Paper-based sensors for process optimisation of resin-impregnated paper by means of dielectric analysis
Paper-based sensors were instrumental in optimising the curing process
Understanding the curing behavior is pivotal for manufacturers of composite panels as it aids in determining an optimal pressing time that strikes a balance between performance and production cost. Typically, commercial sensors based on polyimide are utilised for this purpose, but they are non-biodegradable and can potentially impact the mechanical characteristics of laminates once integrated. To address this issue, this study employed biodegradable, renewable, and thin paper-based sensors to investigate the curing behavior. In this project, dielectric analysis (DEA), a real-time cure monitoring technique, was utilised to measure changes in dielectric properties during resin cross-linking reactions, offering crucial insights into the material's cure state.
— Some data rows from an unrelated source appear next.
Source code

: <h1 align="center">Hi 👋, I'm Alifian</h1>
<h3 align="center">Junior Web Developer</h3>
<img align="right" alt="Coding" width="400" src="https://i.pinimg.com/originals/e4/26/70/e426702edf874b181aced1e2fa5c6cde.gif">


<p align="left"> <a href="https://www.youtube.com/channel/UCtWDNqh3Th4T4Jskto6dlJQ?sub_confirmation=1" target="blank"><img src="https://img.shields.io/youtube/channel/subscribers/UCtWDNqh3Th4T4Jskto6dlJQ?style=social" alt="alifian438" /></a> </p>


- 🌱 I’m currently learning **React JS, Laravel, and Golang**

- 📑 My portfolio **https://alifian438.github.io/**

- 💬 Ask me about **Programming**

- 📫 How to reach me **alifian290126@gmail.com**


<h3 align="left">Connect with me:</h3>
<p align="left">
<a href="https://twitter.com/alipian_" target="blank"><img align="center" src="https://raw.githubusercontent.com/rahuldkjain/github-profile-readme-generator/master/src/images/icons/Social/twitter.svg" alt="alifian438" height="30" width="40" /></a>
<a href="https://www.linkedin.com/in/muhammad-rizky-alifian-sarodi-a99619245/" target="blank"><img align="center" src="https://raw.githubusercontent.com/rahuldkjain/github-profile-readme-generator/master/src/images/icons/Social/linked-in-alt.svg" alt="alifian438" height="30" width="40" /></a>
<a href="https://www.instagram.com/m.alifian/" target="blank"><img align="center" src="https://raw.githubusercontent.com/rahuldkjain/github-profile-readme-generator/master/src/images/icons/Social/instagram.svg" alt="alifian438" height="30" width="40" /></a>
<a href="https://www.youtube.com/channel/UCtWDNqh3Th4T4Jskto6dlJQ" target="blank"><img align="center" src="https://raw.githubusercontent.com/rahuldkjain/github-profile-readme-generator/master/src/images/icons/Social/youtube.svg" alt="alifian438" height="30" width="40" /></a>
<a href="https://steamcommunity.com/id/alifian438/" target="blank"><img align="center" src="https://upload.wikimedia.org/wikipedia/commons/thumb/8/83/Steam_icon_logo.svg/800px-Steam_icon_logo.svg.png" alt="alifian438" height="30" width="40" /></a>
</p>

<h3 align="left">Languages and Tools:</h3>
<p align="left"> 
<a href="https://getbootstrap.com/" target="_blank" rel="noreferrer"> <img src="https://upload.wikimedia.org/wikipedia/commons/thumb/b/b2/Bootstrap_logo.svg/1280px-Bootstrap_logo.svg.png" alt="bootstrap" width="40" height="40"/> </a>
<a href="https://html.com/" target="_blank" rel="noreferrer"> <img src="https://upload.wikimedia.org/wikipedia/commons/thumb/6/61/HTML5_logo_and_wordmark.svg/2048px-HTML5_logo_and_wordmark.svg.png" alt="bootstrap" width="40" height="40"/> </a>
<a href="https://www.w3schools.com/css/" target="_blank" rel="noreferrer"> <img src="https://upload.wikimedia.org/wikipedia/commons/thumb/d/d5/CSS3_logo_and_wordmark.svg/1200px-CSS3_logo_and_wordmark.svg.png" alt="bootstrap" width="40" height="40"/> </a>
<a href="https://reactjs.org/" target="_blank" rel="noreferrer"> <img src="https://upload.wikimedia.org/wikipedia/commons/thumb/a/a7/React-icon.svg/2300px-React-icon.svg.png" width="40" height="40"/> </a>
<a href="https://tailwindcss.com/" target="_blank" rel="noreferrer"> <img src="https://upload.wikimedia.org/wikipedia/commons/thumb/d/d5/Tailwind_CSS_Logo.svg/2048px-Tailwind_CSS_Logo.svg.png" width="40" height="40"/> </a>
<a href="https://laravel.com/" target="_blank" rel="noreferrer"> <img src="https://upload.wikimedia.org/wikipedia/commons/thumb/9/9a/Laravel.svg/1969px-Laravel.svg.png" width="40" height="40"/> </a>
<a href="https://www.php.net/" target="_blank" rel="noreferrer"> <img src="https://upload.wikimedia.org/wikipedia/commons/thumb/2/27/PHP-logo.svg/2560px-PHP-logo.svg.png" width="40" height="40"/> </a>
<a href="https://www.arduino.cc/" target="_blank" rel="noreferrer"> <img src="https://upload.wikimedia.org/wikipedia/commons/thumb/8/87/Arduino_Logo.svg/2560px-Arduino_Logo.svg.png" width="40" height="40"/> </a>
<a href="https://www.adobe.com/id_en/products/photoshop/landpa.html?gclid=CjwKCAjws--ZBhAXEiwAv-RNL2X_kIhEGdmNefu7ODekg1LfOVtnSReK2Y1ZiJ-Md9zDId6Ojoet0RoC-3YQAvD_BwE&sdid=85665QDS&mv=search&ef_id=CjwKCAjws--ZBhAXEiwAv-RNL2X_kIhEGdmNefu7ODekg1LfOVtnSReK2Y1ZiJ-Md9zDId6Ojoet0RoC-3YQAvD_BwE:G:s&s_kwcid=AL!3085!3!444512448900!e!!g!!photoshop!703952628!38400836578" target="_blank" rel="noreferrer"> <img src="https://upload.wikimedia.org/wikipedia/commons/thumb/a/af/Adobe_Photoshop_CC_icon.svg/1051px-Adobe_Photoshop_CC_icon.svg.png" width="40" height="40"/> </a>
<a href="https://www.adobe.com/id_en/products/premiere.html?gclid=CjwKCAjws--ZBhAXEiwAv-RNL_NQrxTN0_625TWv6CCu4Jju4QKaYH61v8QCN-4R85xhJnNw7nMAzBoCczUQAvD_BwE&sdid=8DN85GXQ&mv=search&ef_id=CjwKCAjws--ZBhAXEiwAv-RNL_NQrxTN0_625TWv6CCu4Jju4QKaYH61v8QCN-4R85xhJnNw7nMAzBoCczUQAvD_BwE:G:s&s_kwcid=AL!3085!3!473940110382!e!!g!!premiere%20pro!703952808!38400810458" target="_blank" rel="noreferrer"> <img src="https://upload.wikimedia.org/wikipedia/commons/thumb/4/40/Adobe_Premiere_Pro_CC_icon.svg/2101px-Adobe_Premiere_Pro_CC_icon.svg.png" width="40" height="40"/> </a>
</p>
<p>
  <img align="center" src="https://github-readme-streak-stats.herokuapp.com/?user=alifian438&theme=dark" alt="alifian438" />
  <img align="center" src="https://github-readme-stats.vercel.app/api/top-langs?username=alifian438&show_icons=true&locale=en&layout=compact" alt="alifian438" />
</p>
Additionally, the curing reactions in B-stage resin are more intricate than in liquid resin. Therefore, one of the goals of the i3Sense project is to optimise the curing process of B-stage resin-impregnated papers using paper-based sensors.
The resin-impregnated papers underwent high-temperature and pressure conditions in a hot press, transforming them into thick laminates designed for the furniture industry, as illustrated.
By employing paper sensors and dielectric analysis, the curing time was successfully reduced. Following this, the desired properties of laminates were evaluated for the reduced curing time. It is noteworthy that a significant reduction in curing time was achieved, potentially resulting in substantial cost and energy savings. Furthermore, the results obtained from both techniques, DEA and DSC, were compared, revealing a strong correlation between them. This underscores the efficacy of paper sensors in facilitating efficient cure monitoring.
Impact and effects
This research contributes significantly to sustainability by employing a biodegradable paper substrate for the sensor, distinguishing it from conventional commercial sensors. The outcomes ensure the final product meets specified quality standards and enables identification and rectification of issues during the curing process, preventing defects as well as inconsistencies. Additionally, the research leads to cost and energy savings for industries.